** Records shown follows **

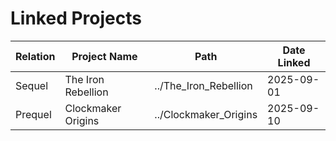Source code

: # Linked Projects

| Relation | Project Name       | Path                          | Date Linked |
|----------|--------------------|-------------------------------|-------------|
| Sequel   | The Iron Rebellion | ../The_Iron_Rebellion         | 2025-09-01  |
| Prequel  | Clockmaker Origins | ../Clockmaker_Origins         | 2025-09-10  |
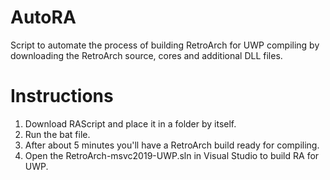 # AutoRA
Script to automate the process of building RetroArch for UWP compiling by downloading the RetroArch source, cores and additional DLL files.

# Instructions
1. Download RAScript and place it in a folder by itself.
2. Run the bat file.
3. After about 5 minutes you'll have a RetroArch build ready for compiling.
4. Open the RetroArch-msvc2019-UWP.sln in Visual Studio to build RA for UWP.
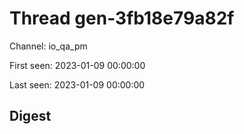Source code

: # Thread gen-3fb18e79a82f
Channel: io_qa_pm

First seen: 2023-01-09 00:00:00

Last seen: 2023-01-09 00:00:00

## Digest


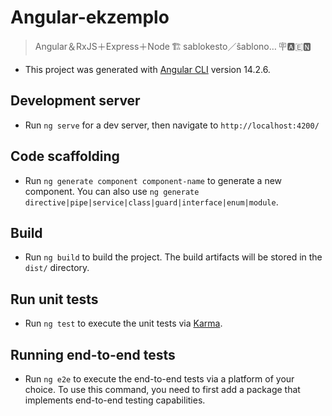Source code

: # Angular-ekzemplo
> Angular＆RxJS＋Express＋Node 🏗 sablokesto／ŝablono… 🪧🅰️🇪🅽
* This project was generated with [Angular CLI](https://github.com/angular/angular-cli) version 14.2.6.

## Development server
* Run `ng serve` for a dev server, then navigate to `http://localhost:4200/`

## Code scaffolding
* Run `ng generate component component-name` to generate a new component. You can also use `ng generate directive|pipe|service|class|guard|interface|enum|module`.

## Build
* Run `ng build` to build the project. The build artifacts will be stored in the `dist/` directory.

## Run unit tests
* Run `ng test` to execute the unit tests via [Karma](https://karma-runner.github.io).

## Running end-to-end tests
* Run `ng e2e` to execute the end-to-end tests via a platform of your choice. To use this command, you need to first add a package that implements end-to-end testing capabilities.
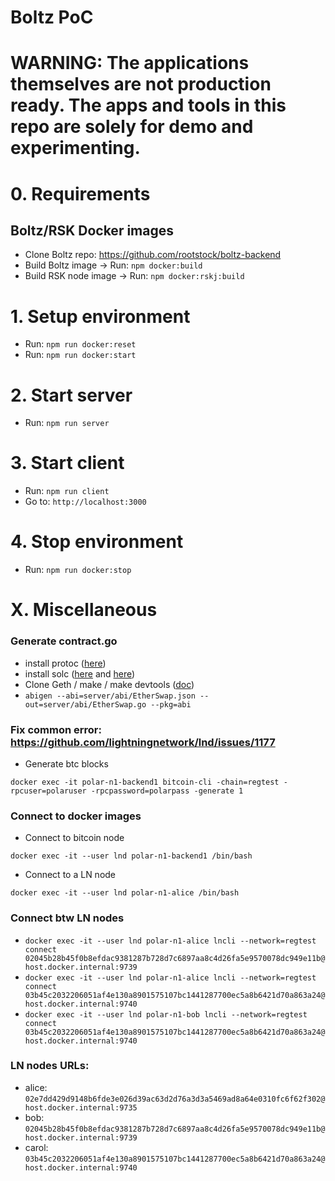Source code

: # Boltz PoC
# WARNING: The applications themselves are not production ready. The apps and tools in this repo are solely for demo and experimenting.

# 0. Requirements

## Boltz/RSK Docker images
 - Clone Boltz repo: https://github.com/rootstock/boltz-backend
 - Build Boltz image -> Run: `npm docker:build`
 - Build RSK node image -> Run: `npm docker:rskj:build`


# 1. Setup environment
- Run: `npm run docker:reset`
- Run: `npm run docker:start`

# 2. Start server
- Run: `npm run server`

# 3. Start client
- Run: `npm run client`
- Go to: `http://localhost:3000`

# 4. Stop environment
- Run: `npm run docker:stop`

# X. Miscellaneous

### Generate contract.go
- install protoc ([here](https://grpc.io/docs/protoc-installation/))
- install solc ([here](https://docs.soliditylang.org/en/v0.8.9/installing-solidity.html) and [here](https://www.educative.io/answers/how-to-install-solidity-in-mac))
- Clone Geth / make / make devtools ([doc](https://goethereumbook.org/smart-contract-compile/))
- `abigen --abi=server/abi/EtherSwap.json --out=server/abi/EtherSwap.go --pkg=abi`

### Fix common error: https://github.com/lightningnetwork/lnd/issues/1177
* Generate btc blocks

`docker exec -it polar-n1-backend1 bitcoin-cli -chain=regtest -rpcuser=polaruser -rpcpassword=polarpass -generate 1`

### Connect to docker images
* Connect to bitcoin node

`docker exec -it --user lnd polar-n1-backend1 /bin/bash`

* Connect to a LN node

`docker exec -it --user lnd polar-n1-alice /bin/bash`

### Connect btw LN nodes
* `docker exec -it --user lnd polar-n1-alice lncli --network=regtest connect 02045b28b45f0b8efdac9381287b728d7c6897aa8c4d26fa5e9570078dc949e11b@host.docker.internal:9739`
* `docker exec -it --user lnd polar-n1-alice lncli --network=regtest connect 03b45c2032206051af4e130a8901575107bc1441287700ec5a8b6421d70a863a24@host.docker.internal:9740`
* `docker exec -it --user lnd polar-n1-bob lncli --network=regtest connect 03b45c2032206051af4e130a8901575107bc1441287700ec5a8b6421d70a863a24@host.docker.internal:9740`

### LN nodes URLs:

* alice: `02e7dd429d9148b6fde3e026d39ac63d2d76a3d3a5469ad8a64e0310fc6f62f302@host.docker.internal:9735`
* bob: `02045b28b45f0b8efdac9381287b728d7c6897aa8c4d26fa5e9570078dc949e11b@host.docker.internal:9739`
* carol: `03b45c2032206051af4e130a8901575107bc1441287700ec5a8b6421d70a863a24@host.docker.internal:9740`
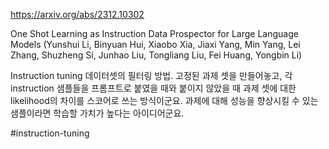 https://arxiv.org/abs/2312.10302

One Shot Learning as Instruction Data Prospector for Large Language Models (Yunshui Li, Binyuan Hui, Xiaobo Xia, Jiaxi Yang, Min Yang, Lei Zhang, Shuzheng Si, Junhao Liu, Tongliang Liu, Fei Huang, Yongbin Li)

Instruction tuning 데이터셋의 필터링 방법. 고정된 과제 셋을 만들어놓고, 각 instruction 샘플들을 프롬프트로 붙였을 때와 붙이지 않았을 때 과제 셋에 대한 likelihood의 차이를 스코어로 쓰는 방식이군요. 과제에 대해 성능을 향상시킬 수 있는 샘플이라면 학습할 가치가 높다는 아이디어군요.

#instruction-tuning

** End of Records shown **

Instructions to follow: Copy the listing word for word, excluding its pictures.

Response to the exercise:
Source code

: # Linked Projects

| Relation | Project Name       | Path                          | Date Linked |
|----------|--------------------|-------------------------------|-------------|
| Sequel   | The Iron Rebellion | ../The_Iron_Rebellion         | 2025-09-01  |
| Prequel  | Clockmaker Origins | ../Clockmaker_Origins         | 2025-09-10  |
 # AutoRA
Script to automate the process of building RetroArch for UWP compiling by downloading the RetroArch source, cores and additional DLL files.

# Instructions
1. Download RAScript and place it in a folder by itself.
2. Run the bat file.
3. After about 5 minutes you'll have a RetroArch build ready for compiling.
4. Open the RetroArch-msvc2019-UWP.sln in Visual Studio to build RA for UWP.
Source code

: # Thread gen-3fb18e79a82f
Channel: io_qa_pm

First seen: 2023-01-09 00:00:00

Last seen: 2023-01-09 00:00:00

## Digest


Source code

: # Angular-ekzemplo
> Angular＆RxJS＋Express＋Node 🏗 sablokesto／ŝablono… 🪧🅰️🇪🅽
* This project was generated with [Angular CLI](https://github.com/angular/angular-cli) version 14.2.6.

## Development server
* Run `ng serve` for a dev server, then navigate to `http://localhost:4200/`

## Code scaffolding
* Run `ng generate component component-name` to generate a new component. You can also use `ng generate directive|pipe|service|class|guard|interface|enum|module`.

## Build
* Run `ng build` to build the project. The build artifacts will be stored in the `dist/` directory.

## Run unit tests
* Run `ng test` to execute the unit tests via [Karma](https://karma-runner.github.io).

## Running end-to-end tests
* Run `ng e2e` to execute the end-to-end tests via a platform of your choice. To use this command, you need to first add a package that implements end-to-end testing capabilities.
Source code

: # Boltz PoC
# WARNING: The applications themselves are not production ready. The apps and tools in this repo are solely for demo and experimenting.

# 0. Requirements

## Boltz/RSK Docker images
 - Clone Boltz repo: https://github.com/rootstock/boltz-backend
 - Build Boltz image -> Run: `npm docker:build`
 - Build RSK node image -> Run: `npm docker:rskj:build`


# 1. Setup environment
- Run: `npm run docker:reset`
- Run: `npm run docker:start`

# 2. Start server
- Run: `npm run server`

# 3. Start client
- Run: `npm run client`
- Go to: `http://localhost:3000`

# 4. Stop environment
- Run: `npm run docker:stop`

# X. Miscellaneous

### Generate contract.go
- install protoc ([here](https://grpc.io/docs/protoc-installation/))
- install solc ([here](https://docs.soliditylang.org/en/v0.8.9/installing-solidity.html) and [here](https://www.educative.io/answers/how-to-install-solidity-in-mac))
- Clone Geth / make / make devtools ([doc](https://goethereumbook.org/smart-contract-compile/))
- `abigen --abi=server/abi/EtherSwap.json --out=server/abi/EtherSwap.go --pkg=abi`

### Fix common error: https://github.com/lightningnetwork/lnd/issues/1177
* Generate btc blocks

`docker exec -it polar-n1-backend1 bitcoin-cli -chain=regtest -rpcuser=polaruser -rpcpassword=polarpass -generate 1`

### Connect to docker images
* Connect to bitcoin node

`docker exec -it --user lnd polar-n1-backend1 /bin/bash`

* Connect to a LN node

`docker exec -it --user lnd polar-n1-alice /bin/bash`

### Connect btw LN nodes
* `docker exec -it --user lnd polar-n1-alice lncli --network=regtest connect 02045b28b45f0b8efdac9381287b728d7c6897aa8c4d26fa5e9570078dc949e11b@host.docker.internal:9739`
* `docker exec -it --user lnd polar-n1-alice lncli --network=regtest connect 03b45c2032206051af4e130a8901575107bc1441287700ec5a8b6421d70a863a24@host.docker.internal:9740`
* `docker exec -it --user lnd polar-n1-bob lncli --network=regtest connect 03b45c2032206051af4e130a8901575107bc1441287700ec5a8b6421d70a863a24@host.docker.internal:9740`

### LN nodes URLs:

* alice: `02e7dd429d9148b6fde3e026d39ac63d2d76a3d3a5469ad8a64e0310fc6f62f302@host.docker.internal:9735`
* bob: `02045b28b45f0b8efdac9381287b728d7c6897aa8c4d26fa5e9570078dc949e11b@host.docker.internal:9739`
* carol: `03b45c2032206051af4e130a8901575107bc1441287700ec5a8b6421d70a863a24@host.docker.internal:9740`
 https://arxiv.org/abs/2312.10302

One Shot Learning as Instruction Data Prospector for Large Language Models (Yunshui Li, Binyuan Hui, Xiaobo Xia, Jiaxi Yang, Min Yang, Lei Zhang, Shuzheng Si, Junhao Liu, Tongliang Liu, Fei Huang, Yongbin Li)

Instruction tuning 데이터셋의 필터링 방법. 고정된 과제 셋을 만들어놓고, 각 instruction 샘플들을 프롬프트로 붙였을 때와 붙이지 않았을 때 과제 셋에 대한 likelihood의 차이를 스코어로 쓰는 방식이군요. 과제에 대해 성능을 향상시킬 수 있는 샘플이라면 학습할 가치가 높다는 아이디어군요.

#instruction-tuning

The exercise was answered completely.